* EXERCISE MATERIALS
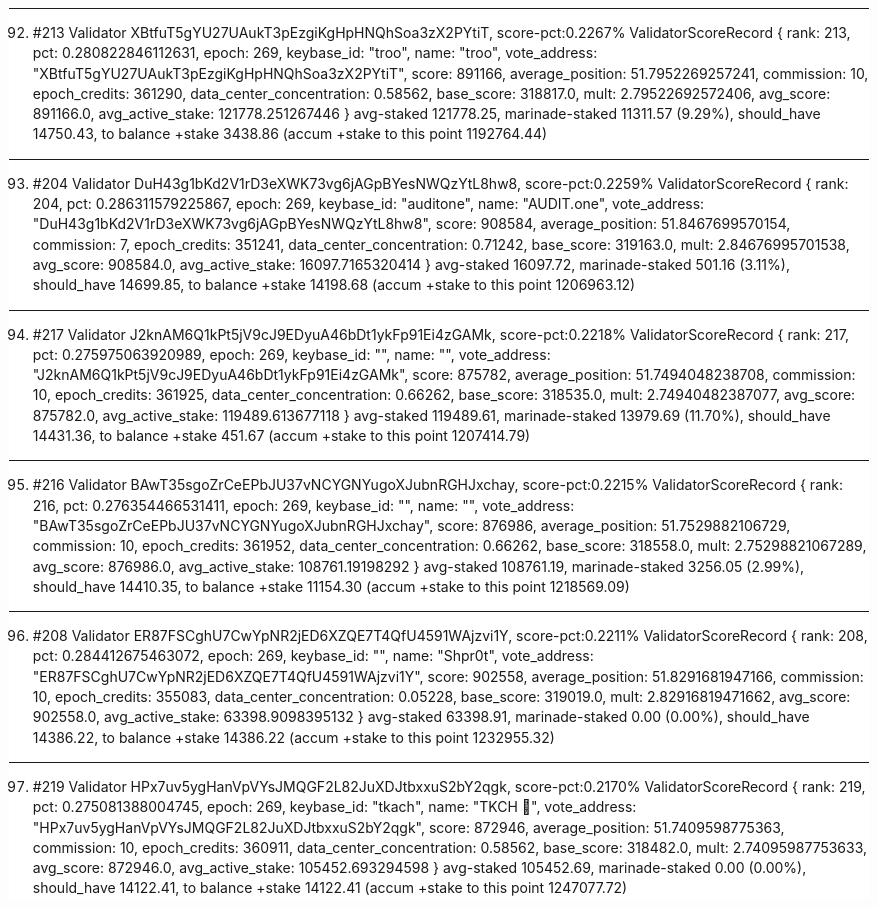 -------------------------------------------------------------
92) #213 Validator XBtfuT5gYU27UAukT3pEzgiKgHpHNQhSoa3zX2PYtiT, score-pct:0.2267%
ValidatorScoreRecord { rank: 213, pct: 0.280822846112631, epoch: 269, keybase_id: "troo", name: "troo", vote_address: "XBtfuT5gYU27UAukT3pEzgiKgHpHNQhSoa3zX2PYtiT", score: 891166, average_position: 51.7952269257241, commission: 10, epoch_credits: 361290, data_center_concentration: 0.58562, base_score: 318817.0, mult: 2.79522692572406, avg_score: 891166.0, avg_active_stake: 121778.251267446 }
 avg-staked 121778.25, marinade-staked 11311.57 (9.29%), should_have 14750.43, to balance +stake 3438.86 (accum +stake to this point 1192764.44)

-------------------------------------------------------------
93) #204 Validator DuH43g1bKd2V1rD3eXWK73vg6jAGpBYesNWQzYtL8hw8, score-pct:0.2259%
ValidatorScoreRecord { rank: 204, pct: 0.286311579225867, epoch: 269, keybase_id: "auditone", name: "AUDIT.one", vote_address: "DuH43g1bKd2V1rD3eXWK73vg6jAGpBYesNWQzYtL8hw8", score: 908584, average_position: 51.8467699570154, commission: 7, epoch_credits: 351241, data_center_concentration: 0.71242, base_score: 319163.0, mult: 2.84676995701538, avg_score: 908584.0, avg_active_stake: 16097.7165320414 }
 avg-staked 16097.72, marinade-staked 501.16 (3.11%), should_have 14699.85, to balance +stake 14198.68 (accum +stake to this point 1206963.12)

-------------------------------------------------------------
94) #217 Validator J2knAM6Q1kPt5jV9cJ9EDyuA46bDt1ykFp91Ei4zGAMk, score-pct:0.2218%
ValidatorScoreRecord { rank: 217, pct: 0.275975063920989, epoch: 269, keybase_id: "", name: "", vote_address: "J2knAM6Q1kPt5jV9cJ9EDyuA46bDt1ykFp91Ei4zGAMk", score: 875782, average_position: 51.7494048238708, commission: 10, epoch_credits: 361925, data_center_concentration: 0.66262, base_score: 318535.0, mult: 2.74940482387077, avg_score: 875782.0, avg_active_stake: 119489.613677118 }
 avg-staked 119489.61, marinade-staked 13979.69 (11.70%), should_have 14431.36, to balance +stake 451.67 (accum +stake to this point 1207414.79)

-------------------------------------------------------------
95) #216 Validator BAwT35sgoZrCeEPbJU37vNCYGNYugoXJubnRGHJxchay, score-pct:0.2215%
ValidatorScoreRecord { rank: 216, pct: 0.276354466531411, epoch: 269, keybase_id: "", name: "", vote_address: "BAwT35sgoZrCeEPbJU37vNCYGNYugoXJubnRGHJxchay", score: 876986, average_position: 51.7529882106729, commission: 10, epoch_credits: 361952, data_center_concentration: 0.66262, base_score: 318558.0, mult: 2.75298821067289, avg_score: 876986.0, avg_active_stake: 108761.19198292 }
 avg-staked 108761.19, marinade-staked 3256.05 (2.99%), should_have 14410.35, to balance +stake 11154.30 (accum +stake to this point 1218569.09)

-------------------------------------------------------------
96) #208 Validator ER87FSCghU7CwYpNR2jED6XZQE7T4QfU4591WAjzvi1Y, score-pct:0.2211%
ValidatorScoreRecord { rank: 208, pct: 0.284412675463072, epoch: 269, keybase_id: "", name: "Shpr0t", vote_address: "ER87FSCghU7CwYpNR2jED6XZQE7T4QfU4591WAjzvi1Y", score: 902558, average_position: 51.8291681947166, commission: 10, epoch_credits: 355083, data_center_concentration: 0.05228, base_score: 319019.0, mult: 2.82916819471662, avg_score: 902558.0, avg_active_stake: 63398.9098395132 }
 avg-staked 63398.91, marinade-staked 0.00 (0.00%), should_have 14386.22, to balance +stake 14386.22 (accum +stake to this point 1232955.32)

-------------------------------------------------------------
97) #219 Validator HPx7uv5ygHanVpVYsJMQGF2L82JuXDJtbxxuS2bY2qgk, score-pct:0.2170%
ValidatorScoreRecord { rank: 219, pct: 0.275081388004745, epoch: 269, keybase_id: "tkach", name: "TKCH 🍰", vote_address: "HPx7uv5ygHanVpVYsJMQGF2L82JuXDJtbxxuS2bY2qgk", score: 872946, average_position: 51.7409598775363, commission: 10, epoch_credits: 360911, data_center_concentration: 0.58562, base_score: 318482.0, mult: 2.74095987753633, avg_score: 872946.0, avg_active_stake: 105452.693294598 }
 avg-staked 105452.69, marinade-staked 0.00 (0.00%), should_have 14122.41, to balance +stake 14122.41 (accum +stake to this point 1247077.72)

* TASK REQUIREMENTS
Retype nothing except the lines from the first line of the listing above through the line with "92) #213 Validator", exactly as they stand, and no pictures.

* SOLVED EXERCISE
 -------------------------------------------------------------
92) #213 Validator XBtfuT5gYU27UAukT3pEzgiKgHpHNQhSoa3zX2PYtiT, score-pct:0.2267%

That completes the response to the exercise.